State Bar of Texas MCLE · March 2026
AI Tools, Confidentiality, and Security Risks
CLE program for practicing attorneys on the confidentiality and security risks created by AI tools in legal practice, accredited by the State Bar of Texas for one hour of ethics credit. Presented for The Association for Academic and Professional Development.
WVU Board of Governors Audit Committee · September 2024
Artificial Intelligence and Institutional Risk in Higher Education
Briefed the Audit Committee on the institutional risk artificial intelligence creates in higher education and the governance and operational responses required to manage it. The briefing covered enforcement strategy, policy adaptation, and the operational challenges of scaling academic integrity work in an environment of rapidly increasing AI-related cases.

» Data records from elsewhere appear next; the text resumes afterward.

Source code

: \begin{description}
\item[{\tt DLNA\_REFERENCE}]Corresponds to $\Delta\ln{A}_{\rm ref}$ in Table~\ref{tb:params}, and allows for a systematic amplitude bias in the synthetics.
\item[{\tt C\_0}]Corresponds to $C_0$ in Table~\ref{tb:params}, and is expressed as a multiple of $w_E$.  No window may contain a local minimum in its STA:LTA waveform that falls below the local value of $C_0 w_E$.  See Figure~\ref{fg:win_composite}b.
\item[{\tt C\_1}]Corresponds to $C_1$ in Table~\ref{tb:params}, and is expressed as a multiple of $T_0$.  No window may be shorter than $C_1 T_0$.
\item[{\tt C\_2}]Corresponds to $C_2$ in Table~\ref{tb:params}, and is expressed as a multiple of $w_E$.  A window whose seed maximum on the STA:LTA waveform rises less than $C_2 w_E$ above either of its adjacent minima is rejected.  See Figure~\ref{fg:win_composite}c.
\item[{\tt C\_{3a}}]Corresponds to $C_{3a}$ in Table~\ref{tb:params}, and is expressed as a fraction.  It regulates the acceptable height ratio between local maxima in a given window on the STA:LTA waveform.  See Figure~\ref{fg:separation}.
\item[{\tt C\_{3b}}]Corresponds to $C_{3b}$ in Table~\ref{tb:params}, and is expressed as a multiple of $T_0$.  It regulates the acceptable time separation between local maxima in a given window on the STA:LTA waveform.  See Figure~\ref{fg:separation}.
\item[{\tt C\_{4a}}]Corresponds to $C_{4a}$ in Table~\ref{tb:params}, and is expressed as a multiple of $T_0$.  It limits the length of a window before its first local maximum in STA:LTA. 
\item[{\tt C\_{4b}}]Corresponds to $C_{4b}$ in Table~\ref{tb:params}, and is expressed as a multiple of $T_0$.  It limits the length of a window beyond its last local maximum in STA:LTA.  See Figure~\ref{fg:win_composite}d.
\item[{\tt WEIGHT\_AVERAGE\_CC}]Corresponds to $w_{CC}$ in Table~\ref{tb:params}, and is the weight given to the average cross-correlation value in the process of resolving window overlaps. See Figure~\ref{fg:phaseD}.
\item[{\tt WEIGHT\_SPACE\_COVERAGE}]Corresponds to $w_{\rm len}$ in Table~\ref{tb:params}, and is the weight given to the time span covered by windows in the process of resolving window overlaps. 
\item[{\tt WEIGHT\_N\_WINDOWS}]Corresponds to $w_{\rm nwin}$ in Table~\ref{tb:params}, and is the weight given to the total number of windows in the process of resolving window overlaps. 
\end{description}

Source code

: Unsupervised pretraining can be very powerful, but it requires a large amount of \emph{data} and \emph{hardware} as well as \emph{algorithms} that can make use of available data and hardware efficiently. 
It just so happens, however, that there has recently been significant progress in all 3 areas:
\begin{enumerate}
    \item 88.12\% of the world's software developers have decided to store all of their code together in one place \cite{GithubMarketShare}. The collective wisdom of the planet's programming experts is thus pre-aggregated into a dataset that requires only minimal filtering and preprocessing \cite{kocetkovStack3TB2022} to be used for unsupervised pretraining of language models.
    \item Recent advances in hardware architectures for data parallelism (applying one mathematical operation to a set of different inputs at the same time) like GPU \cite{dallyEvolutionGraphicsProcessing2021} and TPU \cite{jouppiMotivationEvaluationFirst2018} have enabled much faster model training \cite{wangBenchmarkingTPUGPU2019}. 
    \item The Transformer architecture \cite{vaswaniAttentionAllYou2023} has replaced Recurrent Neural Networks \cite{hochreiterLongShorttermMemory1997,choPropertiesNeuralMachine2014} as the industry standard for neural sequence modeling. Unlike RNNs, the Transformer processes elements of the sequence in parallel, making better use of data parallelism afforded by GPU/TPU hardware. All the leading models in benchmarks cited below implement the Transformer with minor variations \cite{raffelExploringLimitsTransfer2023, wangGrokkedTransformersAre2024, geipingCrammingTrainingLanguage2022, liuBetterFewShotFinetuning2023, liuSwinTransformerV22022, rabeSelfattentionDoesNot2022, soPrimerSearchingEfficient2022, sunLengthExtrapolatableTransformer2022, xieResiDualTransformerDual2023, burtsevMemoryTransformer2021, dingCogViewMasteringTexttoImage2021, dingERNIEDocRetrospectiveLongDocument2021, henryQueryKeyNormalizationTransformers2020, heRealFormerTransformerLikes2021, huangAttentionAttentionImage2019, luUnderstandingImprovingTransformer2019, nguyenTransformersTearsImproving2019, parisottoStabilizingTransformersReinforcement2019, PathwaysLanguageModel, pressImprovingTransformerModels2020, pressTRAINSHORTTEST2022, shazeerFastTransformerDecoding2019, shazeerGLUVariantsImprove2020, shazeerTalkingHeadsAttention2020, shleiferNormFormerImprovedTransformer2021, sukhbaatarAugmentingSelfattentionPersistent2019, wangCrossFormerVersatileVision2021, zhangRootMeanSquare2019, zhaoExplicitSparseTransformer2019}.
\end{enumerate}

WVU Faculty Senate · September 2025
AI, Academic Integrity, and the Importance of AI Literacy
Presented an AI literacy module to the WVU Faculty Senate covering AI policy development, the design of AI-resilient assignments, and guidance for instructors addressing AI concerns in their courses. Faculty survey results following the module showed 86% reporting valuable insights, 84% reporting increased confidence in addressing AI-related issues, and 86% finding the strategies applicable to their teaching.
University of Missouri-Kansas City · April 2021
White Collar Crime and Public Corruption in Kansas City
Guest lecture in the UMKC Criminal Justice and Criminology Department's “Crime in KC” course, covering specific cases from the Jackson County Prosecutor's white collar and public corruption work, the prosecutorial decision-making behind charging and trial strategy, and the institutional dynamics that shape complex financial and corruption investigations.